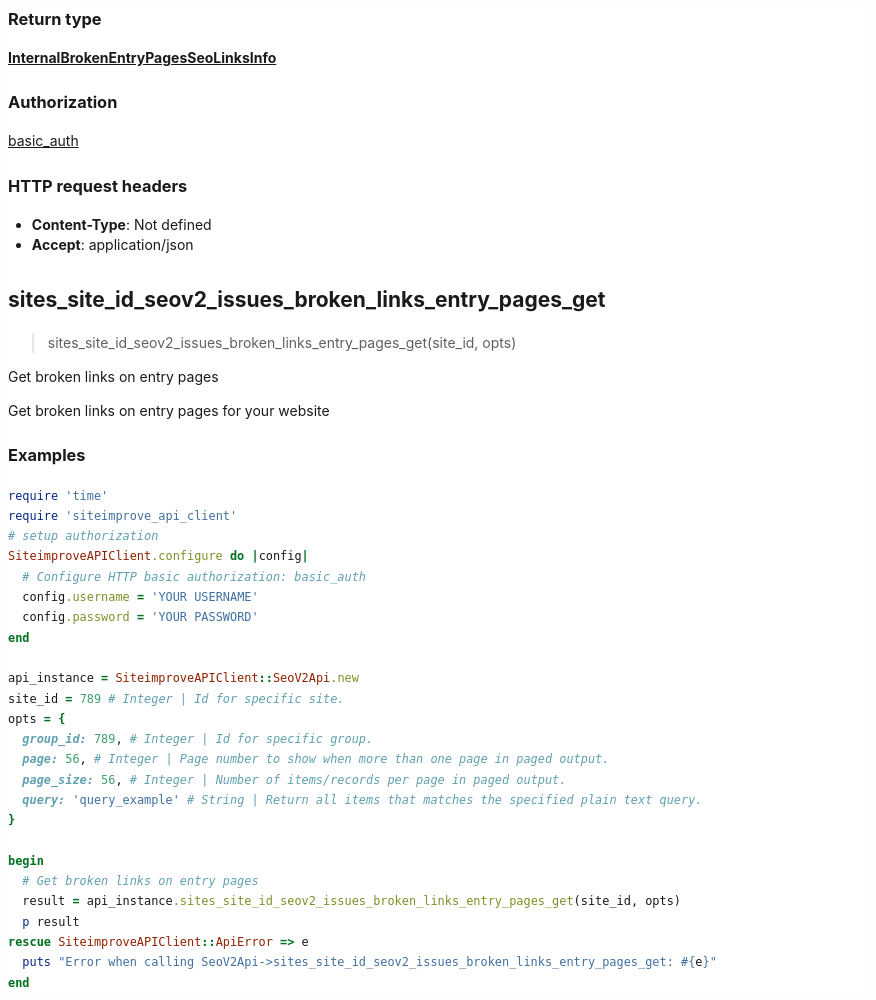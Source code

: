 ### Return type

[**InternalBrokenEntryPagesSeoLinksInfo**](InternalBrokenEntryPagesSeoLinksInfo.md)

### Authorization

[basic_auth](../README.md#basic_auth)

### HTTP request headers

- **Content-Type**: Not defined
- **Accept**: application/json


## sites_site_id_seov2_issues_broken_links_entry_pages_get

> <InternalBrokenSeoLinkList> sites_site_id_seov2_issues_broken_links_entry_pages_get(site_id, opts)

Get broken links on entry pages

Get broken links on entry pages for your website

### Examples

```ruby
require 'time'
require 'siteimprove_api_client'
# setup authorization
SiteimproveAPIClient.configure do |config|
  # Configure HTTP basic authorization: basic_auth
  config.username = 'YOUR USERNAME'
  config.password = 'YOUR PASSWORD'
end

api_instance = SiteimproveAPIClient::SeoV2Api.new
site_id = 789 # Integer | Id for specific site.
opts = {
  group_id: 789, # Integer | Id for specific group.
  page: 56, # Integer | Page number to show when more than one page in paged output.
  page_size: 56, # Integer | Number of items/records per page in paged output.
  query: 'query_example' # String | Return all items that matches the specified plain text query.
}

begin
  # Get broken links on entry pages
  result = api_instance.sites_site_id_seov2_issues_broken_links_entry_pages_get(site_id, opts)
  p result
rescue SiteimproveAPIClient::ApiError => e
  puts "Error when calling SeoV2Api->sites_site_id_seov2_issues_broken_links_entry_pages_get: #{e}"
end
```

━━━━━━

With the pictures left aside, set down each entry above exactly as it stands.

Source code

: ### Return type

[**InternalBrokenEntryPagesSeoLinksInfo**](InternalBrokenEntryPagesSeoLinksInfo.md)

### Authorization

[basic_auth](../README.md#basic_auth)

### HTTP request headers

- **Content-Type**: Not defined
- **Accept**: application/json


## sites_site_id_seov2_issues_broken_links_entry_pages_get

> <InternalBrokenSeoLinkList> sites_site_id_seov2_issues_broken_links_entry_pages_get(site_id, opts)

Get broken links on entry pages

Get broken links on entry pages for your website

### Examples

```ruby
require 'time'
require 'siteimprove_api_client'
# setup authorization
SiteimproveAPIClient.configure do |config|
  # Configure HTTP basic authorization: basic_auth
  config.username = 'YOUR USERNAME'
  config.password = 'YOUR PASSWORD'
end

api_instance = SiteimproveAPIClient::SeoV2Api.new
site_id = 789 # Integer | Id for specific site.
opts = {
  group_id: 789, # Integer | Id for specific group.
  page: 56, # Integer | Page number to show when more than one page in paged output.
  page_size: 56, # Integer | Number of items/records per page in paged output.
  query: 'query_example' # String | Return all items that matches the specified plain text query.
}

begin
  # Get broken links on entry pages
  result = api_instance.sites_site_id_seov2_issues_broken_links_entry_pages_get(site_id, opts)
  p result
rescue SiteimproveAPIClient::ApiError => e
  puts "Error when calling SeoV2Api->sites_site_id_seov2_issues_broken_links_entry_pages_get: #{e}"
end
```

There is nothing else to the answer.